Another useful tool was created by R. Arslan to make storing and managing data via codebooks easier. You can download the program for the codebook in R from github (link) or read the documentation here.

File and data standards

File and folder naming

To create widely understandable and transparent data, having a good dataset is not enough. Researchers are highly recommended to make file and folder names comprehensible for themselves and their fellow labmembers. This can help experimental data keep even more organized.

https://www.force11.org/group/fairgroup/fairprinciples

https://librarycarpentry.org/Top-10-FAIR/

https://library.stanford.edu/research/data-management-services/data-best-practices/best-practices-file-naming

http://adv-r.had.co.nz/Style.html

https://docs.google.com/document/d/1u8o5jnWk0Iqp_J06PTu5NjBfVsdoPbBhstht6W0fFp0/edit?usp=sharing

File formats

One should use no proprietary file formats when sharing the materials and data files of a project. The Psych Data Standard (see the webpage for more information: https://psych-ds.github.io/)

File version control

Throughout a research project several files are created (different files for the materials, data, the analysis, and the manuscript) and changed frequently. Without version control, researchers usually create different versions of these files to track the changes. However, in collaborative work different versions of the same file can highly increase the chance of a mistake.

Version control systems solve this problem by keeping track of the changes of a file in a timestamped and organized manner.

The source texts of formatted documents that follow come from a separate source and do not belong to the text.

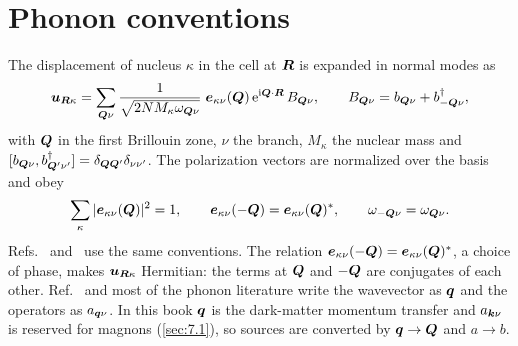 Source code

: \section{Phonon conventions}\label{app:A.6}

The displacement of nucleus $\kappa$ in the cell at $\bm{R}$ is expanded in normal modes as
\begin{equation}
  \bm{u}_{\bm{R}\kappa} = \sum_{\bm{Q}\nu}\frac{1}{\sqrt{2NM_\kappa\omega_{\bm{Q}\nu}}}\;\bm{e}_{\kappa\nu}(\bm{Q})\,\mathrm{e}^{\mathrm{i}\bm{Q}\cdot\bm{R}}\,B_{\bm{Q}\nu},
  \qquad B_{\bm{Q}\nu} = b_{\bm{Q}\nu} + b^\dagger_{-\bm{Q}\nu},
  \label{eq:A.6-u}
\end{equation}
with $\bm{Q}$ in the first Brillouin zone, $\nu$ the branch, $M_\kappa$ the nuclear mass and $[b_{\bm{Q}\nu}, b^\dagger_{\bm{Q}'\nu'}] = \delta_{\bm{Q}\bm{Q}'}\delta_{\nu\nu'}$. The polarization vectors are normalized over the basis and obey
\begin{equation}
  \sum_\kappa|\bm{e}_{\kappa\nu}(\bm{Q})|^2 = 1, \qquad \bm{e}_{\kappa\nu}(-\bm{Q}) = \bm{e}_{\kappa\nu}(\bm{Q})^*, \qquad \omega_{-\bm{Q}\nu} = \omega_{\bm{Q}\nu}.
  \label{eq:A.6-e}
\end{equation}
Refs.~\cite[Eqs.~(16)--(18)]{giustino2017electron} and~\cite[Eq.~(29)]{trickle2022effective} use the same conventions. The relation $\bm{e}_{\kappa\nu}(-\bm{Q}) = \bm{e}_{\kappa\nu}(\bm{Q})^*$, a choice of phase, makes $\bm{u}_{\bm{R}\kappa}$ Hermitian: the terms at $\bm{Q}$ and $-\bm{Q}$ are conjugates of each other. Ref.~\cite{giustino2017electron} and most of the phonon literature write the wavevector as $\bm{q}$ and the operators as $a_{\bm{q}\nu}$. In this book $\bm{q}$ is the dark-matter momentum transfer and $a_{\bm{k}\nu}$ is reserved for magnons (\cref{sec:7.1}), so sources are converted by $\bm{q} \to \bm{Q}$ and $a \to b$.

One of the most popular version control system is Git and it is widely used through the online service Github. Github can be used to easily and safely share analysis code, data and any other document with collaborators during the project development or to share it publicly with other researchers at the end of the project.

All of the changes made through a Git version control system will be well documented and can be commented on so that your collaborators and yourself can see what was the decision behind each change.

To use Github, first register on the following web page: https://github.com/
If you are a student you can upgrade your services with a student developer pack
If you have a github account you can create a repository (which is private or public)
You can add collaborators to the repository
You can then clone the online repository to your computer and work on its content. The easiest to use application for this is the free Github Desktop application that you can download from here: https://desktop.github.com/. However, you can do it by code as well
Now, you can work on the content of your repository on your computer. Do not forget to commit (i.e. save the changes that you have made since the last commit with comments and a timestamp) every bigger change, and if you are finished with the work, push (i.e. upload the changes that you have locally made on your computer to the remote repository) your changes to the online repository, so the collaborators can work on the newest version of the files.
You can add the content of your Github repository to the OSF repository of the project as well, if you’d like to

You can find a detailed tutorial using RStudio on Github in this open access article: https://journals.sagepub.com/doi/10.1177/2515245918754826

Saving and archiving

Useful links on data handling:

When saving data, it is important to assure that it is stored in a secure and robust manner – meaning, it is not stored on only one storage device, and that there are backups available. As most psychological research data is easily digitizable, it is advised to store the data in a digitized format, and to store non-digitizable data at the institution – ensuring that access to the data is maintained even in the case of a change in affiliations. If one wants to make data available in a repository, it is important that it is trustworthy – some characteristics of a trustworthy repository are long-term data storage, accessibility, identifiability, clarification of data property rights, and the option to store data publicly as well as non-publicly (x).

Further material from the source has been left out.